WHAT IS REQUIRED
Provide the count of lines below that include the word "height", without any accompanying remarks.

INFORMATION SHOWN section start

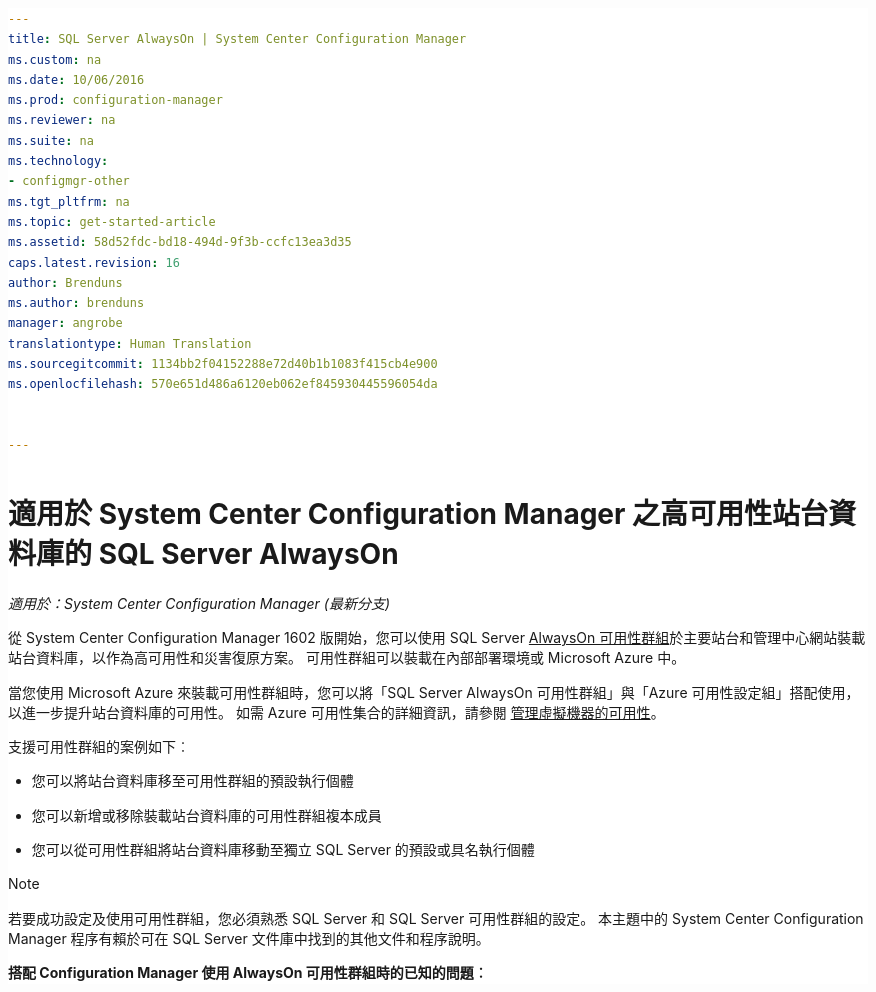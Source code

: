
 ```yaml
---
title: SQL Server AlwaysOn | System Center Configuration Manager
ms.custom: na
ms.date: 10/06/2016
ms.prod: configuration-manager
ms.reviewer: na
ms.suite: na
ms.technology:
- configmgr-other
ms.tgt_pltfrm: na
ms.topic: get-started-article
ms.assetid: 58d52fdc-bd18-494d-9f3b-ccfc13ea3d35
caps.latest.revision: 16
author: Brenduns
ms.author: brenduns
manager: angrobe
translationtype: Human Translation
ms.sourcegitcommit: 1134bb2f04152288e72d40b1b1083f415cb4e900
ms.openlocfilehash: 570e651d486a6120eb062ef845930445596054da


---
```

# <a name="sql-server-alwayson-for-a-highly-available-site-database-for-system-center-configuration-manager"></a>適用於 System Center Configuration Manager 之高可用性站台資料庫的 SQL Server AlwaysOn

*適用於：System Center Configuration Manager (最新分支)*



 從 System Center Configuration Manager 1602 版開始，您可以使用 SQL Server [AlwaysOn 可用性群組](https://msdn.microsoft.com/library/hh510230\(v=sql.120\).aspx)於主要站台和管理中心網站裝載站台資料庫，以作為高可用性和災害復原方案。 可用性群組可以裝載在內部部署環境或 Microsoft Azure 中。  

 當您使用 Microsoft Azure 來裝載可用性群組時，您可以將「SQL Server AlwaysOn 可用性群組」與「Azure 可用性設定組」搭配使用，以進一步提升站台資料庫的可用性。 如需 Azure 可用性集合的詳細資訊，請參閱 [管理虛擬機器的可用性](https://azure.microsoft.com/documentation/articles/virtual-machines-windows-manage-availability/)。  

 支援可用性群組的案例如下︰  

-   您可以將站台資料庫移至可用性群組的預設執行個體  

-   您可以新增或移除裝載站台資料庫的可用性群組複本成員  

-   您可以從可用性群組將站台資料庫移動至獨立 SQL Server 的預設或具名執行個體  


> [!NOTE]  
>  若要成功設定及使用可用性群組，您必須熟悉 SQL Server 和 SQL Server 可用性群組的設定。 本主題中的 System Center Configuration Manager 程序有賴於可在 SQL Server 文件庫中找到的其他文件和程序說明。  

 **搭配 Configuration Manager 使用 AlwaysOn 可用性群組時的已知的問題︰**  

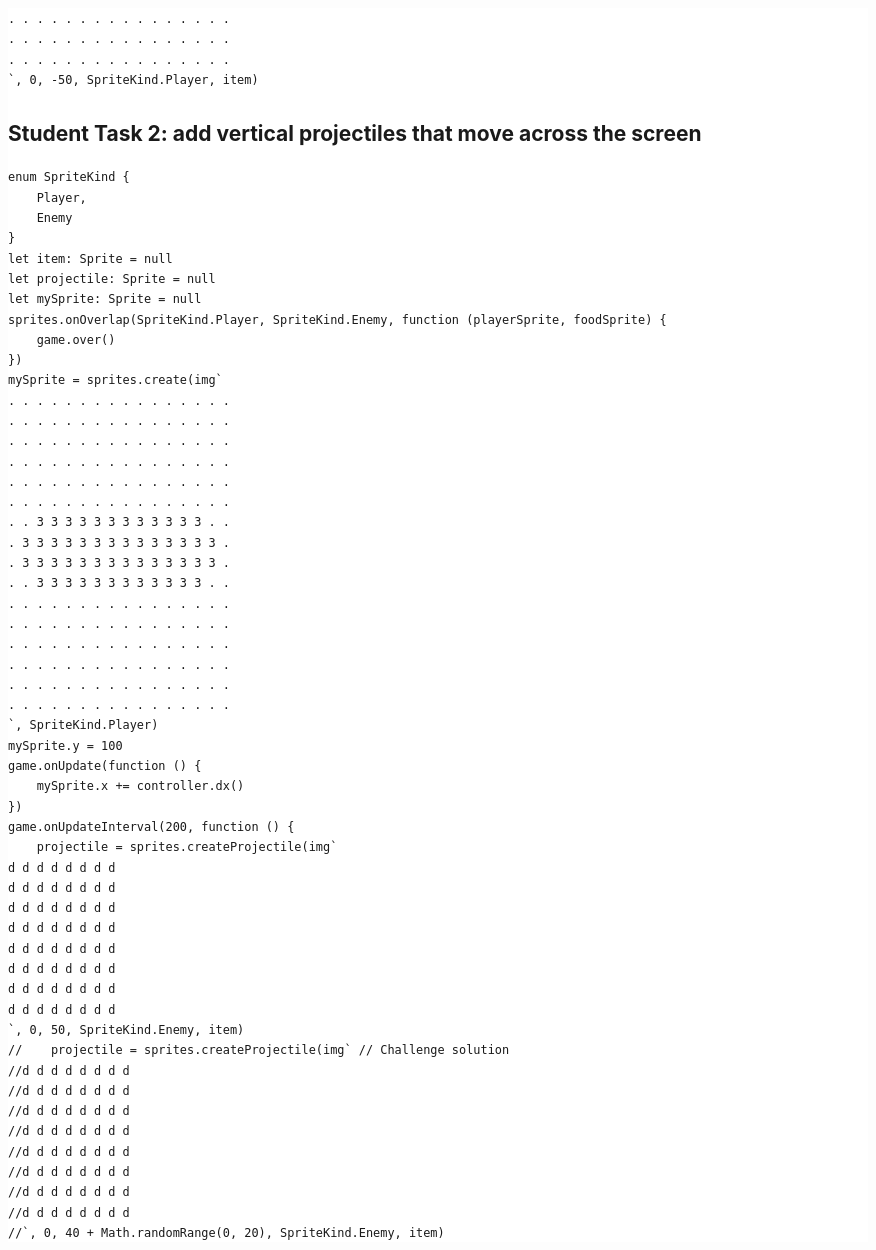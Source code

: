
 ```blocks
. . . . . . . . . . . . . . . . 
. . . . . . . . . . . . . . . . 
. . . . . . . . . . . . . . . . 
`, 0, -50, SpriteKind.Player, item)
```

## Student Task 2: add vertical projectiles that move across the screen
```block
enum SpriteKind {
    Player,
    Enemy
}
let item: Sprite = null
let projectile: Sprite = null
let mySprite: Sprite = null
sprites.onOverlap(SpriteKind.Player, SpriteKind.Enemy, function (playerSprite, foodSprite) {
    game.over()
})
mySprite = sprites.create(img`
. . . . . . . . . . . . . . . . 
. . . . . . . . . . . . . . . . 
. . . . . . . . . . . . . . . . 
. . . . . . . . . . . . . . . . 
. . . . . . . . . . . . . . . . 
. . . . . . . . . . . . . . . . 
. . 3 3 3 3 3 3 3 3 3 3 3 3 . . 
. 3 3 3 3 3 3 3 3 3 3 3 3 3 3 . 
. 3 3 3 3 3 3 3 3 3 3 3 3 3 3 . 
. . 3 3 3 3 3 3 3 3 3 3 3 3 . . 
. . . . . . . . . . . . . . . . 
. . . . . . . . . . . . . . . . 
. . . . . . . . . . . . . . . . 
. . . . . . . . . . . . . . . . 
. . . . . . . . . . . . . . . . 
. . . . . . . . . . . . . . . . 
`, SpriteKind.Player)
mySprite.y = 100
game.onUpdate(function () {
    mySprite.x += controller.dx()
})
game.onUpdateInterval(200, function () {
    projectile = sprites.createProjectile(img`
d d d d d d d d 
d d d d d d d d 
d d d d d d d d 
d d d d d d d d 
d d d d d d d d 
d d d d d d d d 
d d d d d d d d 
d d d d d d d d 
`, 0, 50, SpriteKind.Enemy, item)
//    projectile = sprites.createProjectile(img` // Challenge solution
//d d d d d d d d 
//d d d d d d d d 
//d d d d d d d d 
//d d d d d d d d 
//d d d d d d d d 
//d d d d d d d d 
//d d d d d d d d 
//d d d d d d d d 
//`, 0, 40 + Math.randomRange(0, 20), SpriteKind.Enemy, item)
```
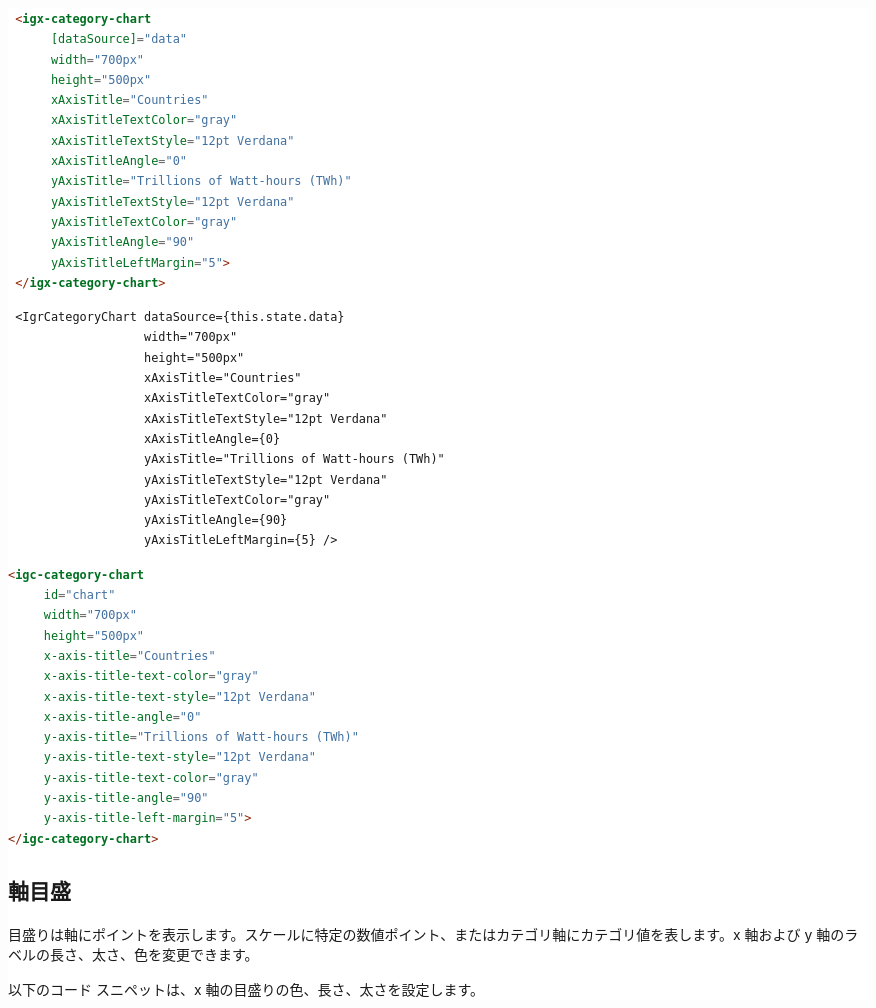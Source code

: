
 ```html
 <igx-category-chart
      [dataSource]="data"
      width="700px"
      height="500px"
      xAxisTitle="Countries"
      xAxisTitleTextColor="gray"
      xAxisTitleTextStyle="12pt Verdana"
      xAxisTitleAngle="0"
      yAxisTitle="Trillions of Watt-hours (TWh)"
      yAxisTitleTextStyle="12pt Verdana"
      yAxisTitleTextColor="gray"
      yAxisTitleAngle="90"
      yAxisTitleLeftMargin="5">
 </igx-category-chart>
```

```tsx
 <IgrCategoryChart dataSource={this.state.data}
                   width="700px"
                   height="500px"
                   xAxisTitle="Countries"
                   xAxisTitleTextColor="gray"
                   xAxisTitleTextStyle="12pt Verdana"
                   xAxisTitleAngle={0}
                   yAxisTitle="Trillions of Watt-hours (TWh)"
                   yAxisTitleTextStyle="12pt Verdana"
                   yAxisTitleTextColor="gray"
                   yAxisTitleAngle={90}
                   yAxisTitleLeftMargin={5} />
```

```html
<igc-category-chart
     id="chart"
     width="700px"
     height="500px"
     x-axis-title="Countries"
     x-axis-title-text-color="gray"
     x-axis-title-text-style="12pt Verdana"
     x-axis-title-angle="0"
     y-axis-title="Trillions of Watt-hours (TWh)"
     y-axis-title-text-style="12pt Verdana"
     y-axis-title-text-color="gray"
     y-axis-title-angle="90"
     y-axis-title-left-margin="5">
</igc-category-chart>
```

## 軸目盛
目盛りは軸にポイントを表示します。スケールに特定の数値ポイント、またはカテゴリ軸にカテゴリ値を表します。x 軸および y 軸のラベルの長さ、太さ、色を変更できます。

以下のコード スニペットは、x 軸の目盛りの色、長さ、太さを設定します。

INFORMATION SHOWN section end

EXERCISE SOLUTION
3